■ What needs to be done ■
Could you reproduce, word for word, everything below from the line containing "dei service e" down to the line containing "La medesima cosa", with both of those lines included and no others?

■ Information provided ■

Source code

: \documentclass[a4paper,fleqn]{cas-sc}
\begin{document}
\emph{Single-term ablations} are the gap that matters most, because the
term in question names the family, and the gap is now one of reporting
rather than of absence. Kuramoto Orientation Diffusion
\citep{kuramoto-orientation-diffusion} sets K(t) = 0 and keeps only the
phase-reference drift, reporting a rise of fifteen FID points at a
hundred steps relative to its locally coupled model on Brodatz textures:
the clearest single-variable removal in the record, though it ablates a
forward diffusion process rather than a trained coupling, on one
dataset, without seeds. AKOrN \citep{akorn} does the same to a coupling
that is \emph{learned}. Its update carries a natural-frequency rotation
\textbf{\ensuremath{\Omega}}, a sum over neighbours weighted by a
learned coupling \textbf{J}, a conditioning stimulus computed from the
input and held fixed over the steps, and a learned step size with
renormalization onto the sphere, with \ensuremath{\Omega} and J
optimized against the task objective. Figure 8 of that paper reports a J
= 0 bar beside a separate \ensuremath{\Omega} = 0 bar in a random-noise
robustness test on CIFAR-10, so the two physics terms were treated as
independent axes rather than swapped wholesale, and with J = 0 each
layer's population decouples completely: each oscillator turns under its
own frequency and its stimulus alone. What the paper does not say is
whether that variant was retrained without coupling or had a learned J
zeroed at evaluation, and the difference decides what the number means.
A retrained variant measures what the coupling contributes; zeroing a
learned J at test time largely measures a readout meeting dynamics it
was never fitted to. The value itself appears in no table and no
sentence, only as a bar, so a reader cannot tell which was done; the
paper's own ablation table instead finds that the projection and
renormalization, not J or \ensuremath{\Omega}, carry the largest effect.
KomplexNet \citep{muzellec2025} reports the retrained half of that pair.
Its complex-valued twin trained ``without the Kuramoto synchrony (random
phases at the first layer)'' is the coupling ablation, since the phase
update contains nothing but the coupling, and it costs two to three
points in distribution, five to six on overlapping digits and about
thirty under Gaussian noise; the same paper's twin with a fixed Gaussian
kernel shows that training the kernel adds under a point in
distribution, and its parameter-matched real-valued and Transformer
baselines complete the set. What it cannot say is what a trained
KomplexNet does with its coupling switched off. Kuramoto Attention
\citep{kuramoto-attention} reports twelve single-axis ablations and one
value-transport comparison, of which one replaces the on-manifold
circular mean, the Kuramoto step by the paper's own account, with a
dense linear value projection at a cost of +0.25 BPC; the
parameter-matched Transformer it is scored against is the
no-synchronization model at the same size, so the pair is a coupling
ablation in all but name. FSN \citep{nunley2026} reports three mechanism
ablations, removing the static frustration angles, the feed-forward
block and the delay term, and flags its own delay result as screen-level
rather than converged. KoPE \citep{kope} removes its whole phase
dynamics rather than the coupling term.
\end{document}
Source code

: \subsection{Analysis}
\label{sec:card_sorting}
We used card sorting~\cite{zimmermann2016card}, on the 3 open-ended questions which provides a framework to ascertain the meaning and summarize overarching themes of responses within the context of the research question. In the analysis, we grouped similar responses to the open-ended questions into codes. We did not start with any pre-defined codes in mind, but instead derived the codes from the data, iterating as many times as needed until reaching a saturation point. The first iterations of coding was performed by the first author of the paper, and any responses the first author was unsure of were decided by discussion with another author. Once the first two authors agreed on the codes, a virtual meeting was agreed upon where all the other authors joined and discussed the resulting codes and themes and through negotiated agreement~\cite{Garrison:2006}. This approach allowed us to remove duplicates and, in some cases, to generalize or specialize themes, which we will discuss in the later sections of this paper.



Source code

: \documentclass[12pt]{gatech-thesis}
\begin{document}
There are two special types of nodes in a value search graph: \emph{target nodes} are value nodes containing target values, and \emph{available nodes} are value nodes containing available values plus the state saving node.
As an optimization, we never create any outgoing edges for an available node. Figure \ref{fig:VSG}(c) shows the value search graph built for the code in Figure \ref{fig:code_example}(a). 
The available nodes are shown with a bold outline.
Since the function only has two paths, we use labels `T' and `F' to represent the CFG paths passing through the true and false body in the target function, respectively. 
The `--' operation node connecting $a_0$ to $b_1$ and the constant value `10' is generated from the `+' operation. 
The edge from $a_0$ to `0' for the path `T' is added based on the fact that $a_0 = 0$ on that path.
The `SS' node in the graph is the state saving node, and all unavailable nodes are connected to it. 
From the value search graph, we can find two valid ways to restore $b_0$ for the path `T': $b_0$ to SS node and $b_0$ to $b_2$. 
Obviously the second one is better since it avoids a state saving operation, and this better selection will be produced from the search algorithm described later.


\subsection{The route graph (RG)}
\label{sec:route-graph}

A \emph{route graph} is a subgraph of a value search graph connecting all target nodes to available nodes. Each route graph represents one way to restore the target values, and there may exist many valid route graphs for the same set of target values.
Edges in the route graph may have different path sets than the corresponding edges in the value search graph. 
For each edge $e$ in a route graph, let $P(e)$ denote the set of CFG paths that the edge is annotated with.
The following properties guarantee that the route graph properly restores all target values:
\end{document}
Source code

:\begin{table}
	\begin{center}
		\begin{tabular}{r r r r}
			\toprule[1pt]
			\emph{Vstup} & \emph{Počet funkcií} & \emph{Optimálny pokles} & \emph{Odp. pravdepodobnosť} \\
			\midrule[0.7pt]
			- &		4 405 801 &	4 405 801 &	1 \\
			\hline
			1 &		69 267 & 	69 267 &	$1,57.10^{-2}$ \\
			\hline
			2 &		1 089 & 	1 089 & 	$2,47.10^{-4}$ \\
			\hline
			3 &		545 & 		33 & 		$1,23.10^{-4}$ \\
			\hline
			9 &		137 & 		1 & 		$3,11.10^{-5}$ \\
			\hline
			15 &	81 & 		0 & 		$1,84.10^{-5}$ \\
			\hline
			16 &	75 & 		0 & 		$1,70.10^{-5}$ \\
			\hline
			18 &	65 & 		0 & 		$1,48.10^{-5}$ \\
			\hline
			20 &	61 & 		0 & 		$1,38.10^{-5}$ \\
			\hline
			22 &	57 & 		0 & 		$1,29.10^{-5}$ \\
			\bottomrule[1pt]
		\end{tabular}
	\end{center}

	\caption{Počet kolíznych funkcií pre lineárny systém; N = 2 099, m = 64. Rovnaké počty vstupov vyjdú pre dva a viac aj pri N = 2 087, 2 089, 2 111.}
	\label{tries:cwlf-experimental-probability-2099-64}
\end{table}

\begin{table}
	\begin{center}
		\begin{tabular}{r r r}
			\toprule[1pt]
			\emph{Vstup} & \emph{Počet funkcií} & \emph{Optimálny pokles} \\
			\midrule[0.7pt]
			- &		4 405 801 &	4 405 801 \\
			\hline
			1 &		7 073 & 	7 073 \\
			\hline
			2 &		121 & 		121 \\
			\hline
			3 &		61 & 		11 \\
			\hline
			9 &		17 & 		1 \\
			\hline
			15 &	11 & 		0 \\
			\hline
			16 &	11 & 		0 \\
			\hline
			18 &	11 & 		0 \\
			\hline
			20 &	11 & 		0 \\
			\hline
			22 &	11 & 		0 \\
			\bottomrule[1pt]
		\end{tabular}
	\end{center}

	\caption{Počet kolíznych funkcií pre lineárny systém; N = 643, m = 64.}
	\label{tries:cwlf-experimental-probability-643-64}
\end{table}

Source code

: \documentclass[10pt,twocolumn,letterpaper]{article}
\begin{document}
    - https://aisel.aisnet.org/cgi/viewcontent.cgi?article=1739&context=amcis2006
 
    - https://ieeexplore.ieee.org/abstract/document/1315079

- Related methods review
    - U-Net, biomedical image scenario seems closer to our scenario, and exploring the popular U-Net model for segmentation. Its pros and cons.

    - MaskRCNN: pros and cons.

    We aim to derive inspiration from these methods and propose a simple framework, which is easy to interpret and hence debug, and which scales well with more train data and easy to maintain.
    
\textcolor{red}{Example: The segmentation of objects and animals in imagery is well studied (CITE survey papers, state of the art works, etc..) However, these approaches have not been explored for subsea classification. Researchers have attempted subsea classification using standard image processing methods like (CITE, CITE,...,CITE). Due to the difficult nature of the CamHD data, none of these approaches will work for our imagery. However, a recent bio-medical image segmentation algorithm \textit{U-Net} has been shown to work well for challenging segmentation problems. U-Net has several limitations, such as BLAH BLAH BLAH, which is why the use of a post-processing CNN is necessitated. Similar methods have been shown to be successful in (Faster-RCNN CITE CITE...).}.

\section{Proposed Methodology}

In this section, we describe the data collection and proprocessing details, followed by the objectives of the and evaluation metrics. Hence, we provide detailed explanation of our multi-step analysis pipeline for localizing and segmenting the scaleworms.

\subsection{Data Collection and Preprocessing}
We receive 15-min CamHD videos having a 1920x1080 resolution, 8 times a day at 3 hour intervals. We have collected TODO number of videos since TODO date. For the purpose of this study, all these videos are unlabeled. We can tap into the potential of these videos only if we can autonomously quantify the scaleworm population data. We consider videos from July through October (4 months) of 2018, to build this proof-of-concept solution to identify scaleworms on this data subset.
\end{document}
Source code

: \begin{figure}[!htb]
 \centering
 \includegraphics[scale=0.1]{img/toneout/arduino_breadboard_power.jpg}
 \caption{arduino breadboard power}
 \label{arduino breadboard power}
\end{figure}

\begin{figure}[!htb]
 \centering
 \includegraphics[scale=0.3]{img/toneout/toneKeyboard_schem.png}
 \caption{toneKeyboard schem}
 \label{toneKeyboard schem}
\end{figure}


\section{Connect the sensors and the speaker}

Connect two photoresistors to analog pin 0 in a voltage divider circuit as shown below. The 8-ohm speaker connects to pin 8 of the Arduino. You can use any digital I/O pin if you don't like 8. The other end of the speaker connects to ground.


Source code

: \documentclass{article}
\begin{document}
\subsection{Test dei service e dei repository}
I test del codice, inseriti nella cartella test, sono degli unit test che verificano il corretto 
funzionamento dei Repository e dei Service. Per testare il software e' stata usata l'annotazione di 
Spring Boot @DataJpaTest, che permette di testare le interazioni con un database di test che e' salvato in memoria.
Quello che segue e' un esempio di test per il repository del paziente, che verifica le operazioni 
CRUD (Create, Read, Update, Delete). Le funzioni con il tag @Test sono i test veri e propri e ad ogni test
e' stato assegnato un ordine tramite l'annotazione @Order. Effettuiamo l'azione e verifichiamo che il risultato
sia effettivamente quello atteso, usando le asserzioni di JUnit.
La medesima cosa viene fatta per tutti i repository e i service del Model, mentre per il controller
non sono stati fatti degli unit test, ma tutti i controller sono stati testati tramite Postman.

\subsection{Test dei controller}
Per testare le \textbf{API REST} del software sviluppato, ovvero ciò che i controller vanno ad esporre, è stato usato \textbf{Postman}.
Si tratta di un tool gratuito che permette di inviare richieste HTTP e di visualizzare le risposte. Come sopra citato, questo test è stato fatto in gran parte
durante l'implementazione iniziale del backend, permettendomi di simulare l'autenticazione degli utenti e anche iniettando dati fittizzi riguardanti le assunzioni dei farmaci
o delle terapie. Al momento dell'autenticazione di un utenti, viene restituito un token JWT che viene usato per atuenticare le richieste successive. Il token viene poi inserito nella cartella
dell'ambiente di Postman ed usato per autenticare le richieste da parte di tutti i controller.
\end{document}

■ Answer section ■
\subsection{Test dei service e dei repository}
I test del codice, inseriti nella cartella test, sono degli unit test che verificano il corretto 
funzionamento dei Repository e dei Service. Per testare il software e' stata usata l'annotazione di 
Spring Boot @DataJpaTest, che permette di testare le interazioni con un database di test che e' salvato in memoria.
Quello che segue e' un esempio di test per il repository del paziente, che verifica le operazioni 
CRUD (Create, Read, Update, Delete). Le funzioni con il tag @Test sono i test veri e propri e ad ogni test
e' stato assegnato un ordine tramite l'annotazione @Order. Effettuiamo l'azione e verifichiamo che il risultato
sia effettivamente quello atteso, usando le asserzioni di JUnit.
La medesima cosa viene fatta per tutti i repository e i service del Model, mentre per il controller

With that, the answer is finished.